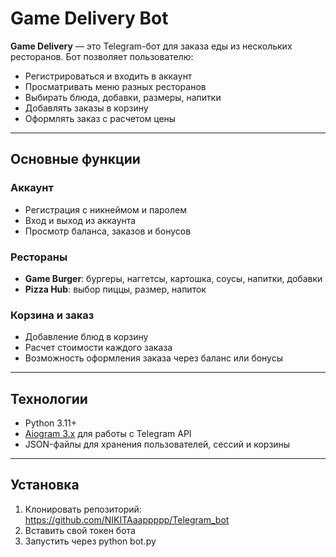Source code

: # Game Delivery Bot

**Game Delivery** — это Telegram-бот для заказа еды из нескольких ресторанов. Бот позволяет пользователю:  

- Регистрироваться и входить в аккаунт  
- Просматривать меню разных ресторанов  
- Выбирать блюда, добавки, размеры, напитки  
- Добавлять заказы в корзину  
- Оформлять заказ с расчетом цены  

---

## Основные функции

### Аккаунт
- Регистрация с никнеймом и паролем  
- Вход и выход из аккаунта  
- Просмотр баланса, заказов и бонусов  

### Рестораны
- **Game Burger**: бургеры, наггетсы, картошка, соусы, напитки, добавки  
- **Pizza Hub**: выбор пиццы, размер, напиток  

### Корзина и заказ
- Добавление блюд в корзину  
- Расчет стоимости каждого заказа  
- Возможность оформления заказа через баланс или бонусы  

---

## Технологии
- Python 3.11+  
- [Aiogram 3.x](https://docs.aiogram.dev/en/latest/) для работы с Telegram API  
- JSON-файлы для хранения пользователей, сессий и корзины  

---

## Установка

1. Клонировать репозиторий: https://github.com/NIKITAaappppp/Telegram_bot
2. Вставить свой токен бота
3. Запустить через python bot.py
   

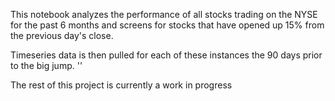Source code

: This notebook analyzes the performance of all stocks trading on the NYSE for the past 6 months and screens for stocks that have opened up 15% from the previous day's close.

Timeseries data is then pulled for each of these instances the 90 days prior to the big jump. ''

The rest of this project is currently a work in progress
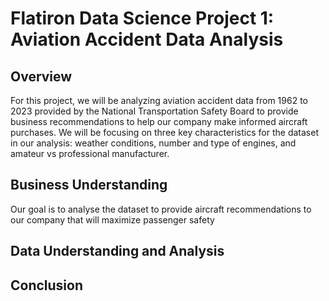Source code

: # Flatiron Data Science Project 1: Aviation Accident Data Analysis

## Overview

For this project, we will be analyzing aviation accident data from 1962 to 2023 provided by the National Transportation Safety Board to provide business recommendations to help our company make informed aircraft purchases. We will be focusing on three key characteristics for the dataset in our analysis: weather conditions, number and type of engines, and amateur vs professional manufacturer.

## Business Understanding

Our goal is to analyse the dataset to provide aircraft recommendations to our company that will maximize passenger safety

## Data Understanding and Analysis

## Conclusion
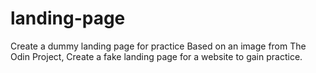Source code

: # landing-page
Create a dummy landing page for practice
Based on an image from The Odin Project, Create a fake landing page for a website to gain practice.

*Task directions*. Return the full listing exactly as written, without any of its images.

*Response*.
Source code

: # Game Delivery Bot

**Game Delivery** — это Telegram-бот для заказа еды из нескольких ресторанов. Бот позволяет пользователю:  

- Регистрироваться и входить в аккаунт  
- Просматривать меню разных ресторанов  
- Выбирать блюда, добавки, размеры, напитки  
- Добавлять заказы в корзину  
- Оформлять заказ с расчетом цены  

---

## Основные функции

### Аккаунт
- Регистрация с никнеймом и паролем  
- Вход и выход из аккаунта  
- Просмотр баланса, заказов и бонусов  

### Рестораны
- **Game Burger**: бургеры, наггетсы, картошка, соусы, напитки, добавки  
- **Pizza Hub**: выбор пиццы, размер, напиток  

### Корзина и заказ
- Добавление блюд в корзину  
- Расчет стоимости каждого заказа  
- Возможность оформления заказа через баланс или бонусы  

---

## Технологии
- Python 3.11+  
- [Aiogram 3.x](https://docs.aiogram.dev/en/latest/) для работы с Telegram API  
- JSON-файлы для хранения пользователей, сессий и корзины  

---

## Установка

1. Клонировать репозиторий: https://github.com/NIKITAaappppp/Telegram_bot
2. Вставить свой токен бота
3. Запустить через python bot.py
   

Source code

: This notebook analyzes the performance of all stocks trading on the NYSE for the past 6 months and screens for stocks that have opened up 15% from the previous day's close.

Timeseries data is then pulled for each of these instances the 90 days prior to the big jump. ''

The rest of this project is currently a work in progress
Source code

: # Flatiron Data Science Project 1: Aviation Accident Data Analysis

## Overview

For this project, we will be analyzing aviation accident data from 1962 to 2023 provided by the National Transportation Safety Board to provide business recommendations to help our company make informed aircraft purchases. We will be focusing on three key characteristics for the dataset in our analysis: weather conditions, number and type of engines, and amateur vs professional manufacturer.

## Business Understanding

Our goal is to analyse the dataset to provide aircraft recommendations to our company that will maximize passenger safety

## Data Understanding and Analysis

## Conclusion
Source code

: # landing-page
Create a dummy landing page for practice
Based on an image from The Odin Project, Create a fake landing page for a website to gain practice.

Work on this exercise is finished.